Celestina, agora, está especialmente atenta a cada movimento dos presentes. Parece procurar qualquer coisa, seus olhos são penetrantes. Lê algo no celular, alguma mensagem, e vai serpenteando entre as pessoas, pedindo licença aqui, arredando alguém com a mão ali; delicada, mas firme. Ela tem pressa! Em segundos já está na Guarita, apresenta o crachá ao Segurança, diz-lhe qualquer coisa, salta para fora do canteiro e toda a imprensa, aguardando ali, é avisada e a acompanha. Celestina repara a aparelhagem de transmissão em tempo real de uma TV afiliada à Globo e avisa: ‘primeiro entrevista ao vivo!’.
Alguns repórteres se acotovelam uns aos outros, dois deles se aproximam de microfone e câmera e gritam: ‘ao vivo aqui, em um minuto!’. É a TV Liberal! Celestina fica parada ao lado de uma Hilux, o motorista a olha atento, a postos para qualquer surpresa. Celestina repara o carro, o Segurança, o canteiro de obras, mil coisas passam em sua cabeça. Aquele minuto dura um ano! Por fim, a repórter puxa a blusa, ajeita o cabelo assanhado pelo vento, dá um toque aqui e ali …
Tudo pronto! A câmera acesa no seu rosto, o microfone em sua boca, a repórter termina sua introdução de praxe: ‘estamos falando ao vivo aqui de Belo Monte com Celestina, assessora de impressa da Norte (é assim que se diz entre os íntimos!) para esse evento com os acionistas da hidrelétrica. Ela tem uma informação muito importante para os telespectadores do Brasil inteiro. O que ela vai falar é tudo verdade!’. E, aproximando o microfone ainda mais, diz: ‘Hoje é um dia especial no Xingu, com a chegada desse imenso coração, acompanhado de gente empreendedora e de empresas bem sucedidas. Explique isso melhor para nós! O Brasil todo está vendo você e quer saber!’.
Celestina esboça um meio sorriso e diz, com voz firme: Camaradas, atenção! O Xingu, o Tapajós, seu povo é o coração da Amazônia. O rotor de Belo Monte é o marca-passo do capital, um monstro imperialista que suga o óleo da Petrobrás e o sangue da classe trabalhadora, que palpita no ritmo frenético do lucro extraordinário, que se adona de nossos bens naturais e da força de trabalho, que coloca seus cães de guarda no Congresso Nacional.
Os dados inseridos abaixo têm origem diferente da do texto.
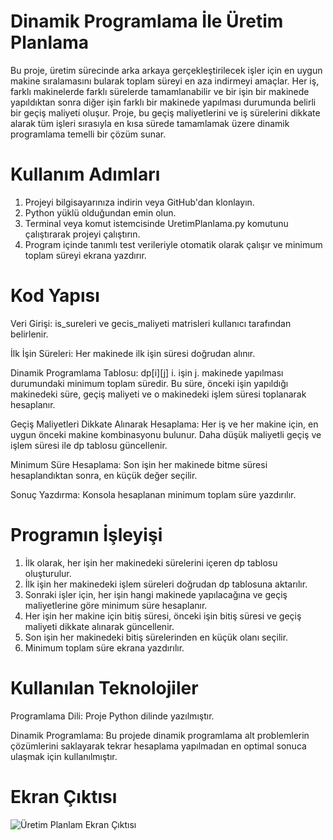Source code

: # Dinamik Programlama İle Üretim Planlama 

Bu proje, üretim sürecinde arka arkaya gerçekleştirilecek işler için en uygun makine sıralamasını bularak toplam süreyi en aza indirmeyi amaçlar. Her iş, farklı makinelerde farklı sürelerde tamamlanabilir ve bir işin bir makinede yapıldıktan sonra diğer işin farklı bir makinede yapılması durumunda belirli bir geçiş maliyeti oluşur. Proje, bu geçiş maliyetlerini ve iş sürelerini dikkate alarak tüm işleri sırasıyla en kısa sürede tamamlamak üzere dinamik programlama temelli bir çözüm sunar.

# Kullanım Adımları

1. Projeyi bilgisayarınıza indirin veya GitHub'dan klonlayın.
2. Python yüklü olduğundan emin olun.
3. Terminal veya komut istemcisinde UretimPlanlama.py komutunu çalıştırarak projeyi çalıştırın.
4. Program içinde tanımlı test verileriyle otomatik olarak çalışır ve minimum toplam süreyi ekrana yazdırır.

# Kod Yapısı

Veri Girişi: is_sureleri ve gecis_maliyeti matrisleri kullanıcı tarafından belirlenir.

İlk İşin Süreleri: Her makinede ilk işin süresi doğrudan alınır.

Dinamik Programlama Tablosu: dp[i][j] i. işin j. makinede yapılması durumundaki minimum toplam süredir. Bu süre, önceki işin yapıldığı makinedeki süre, geçiş maliyeti ve o makinedeki işlem süresi toplanarak hesaplanır.

Geçiş Maliyetleri Dikkate Alınarak Hesaplama: Her iş ve her makine için, en uygun önceki makine kombinasyonu bulunur. Daha düşük maliyetli geçiş ve işlem süresi ile dp tablosu güncellenir.

Minimum Süre Hesaplama: Son işin her makinede bitme süresi hesaplandıktan sonra, en küçük değer seçilir.

Sonuç Yazdırma: Konsola hesaplanan minimum toplam süre yazdırılır.

# Programın İşleyişi

1. İlk olarak, her işin her makinedeki sürelerini içeren dp tablosu oluşturulur.
2. İlk işin her makinedeki işlem süreleri doğrudan dp tablosuna aktarılır.
3. Sonraki işler için, her işin hangi makinede yapılacağına ve geçiş maliyetlerine göre minimum süre hesaplanır.
4. Her işin her makine için bitiş süresi, önceki işin bitiş süresi ve geçiş maliyeti dikkate alınarak güncellenir.
5. Son işin her makinedeki bitiş sürelerinden en küçük olanı seçilir.
6. Minimum toplam süre ekrana yazdırılır.

# Kullanılan Teknolojiler

Programlama Dili: Proje Python dilinde yazılmıştır.

Dinamik Programlama: Bu projede dinamik programlama alt problemlerin çözümlerini saklayarak tekrar hesaplama yapılmadan en optimal sonuca ulaşmak için kullanılmıştır.

# Ekran Çıktısı

![Üretim Planlam Ekran Çıktısı](https://github.com/user-attachments/assets/f0279980-0708-4c18-a99a-9867ddb85e4e)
Famílias em Altamira estão debaixo d’água, mas isso é apenas um detalhe para os donos de Belo Monte. Vamos pra Rua, não ao golpismo, não à devastação da Amazônia, não à dizimação dos povos indígenas, dos empobrecidos, Constituinte popular… ‘Corta, corta, corta!’, grita uma voz, que vem correndo rumo à câmera. ‘Ela não é da Norte!’
Forma-se um reboliço. O estrago já está feito. O Brasil todo ouviu a verdade via TV Globo em trinta segundos.
Celestina arranca bruscamente o crachá, lança-o ao chão e, em passos firmes, entra na Hilux, que já está ligada, e o motorista sai em disparada. Ela ainda acena com a mão. No dia seguinte, os jornais estampam a manchete: ‘Furo de reportagem atinge o coração de Belo Monte’. A matéria relata o fato, mostra uma foto dos acionistas desesperados por medo de perder dinheiro com a revelação dessa verdade e especula sobre o mentor desse acidente de percurso. Entre os atingidos de Belo Monte, ninguém tem dúvida: é coisa de Sofia!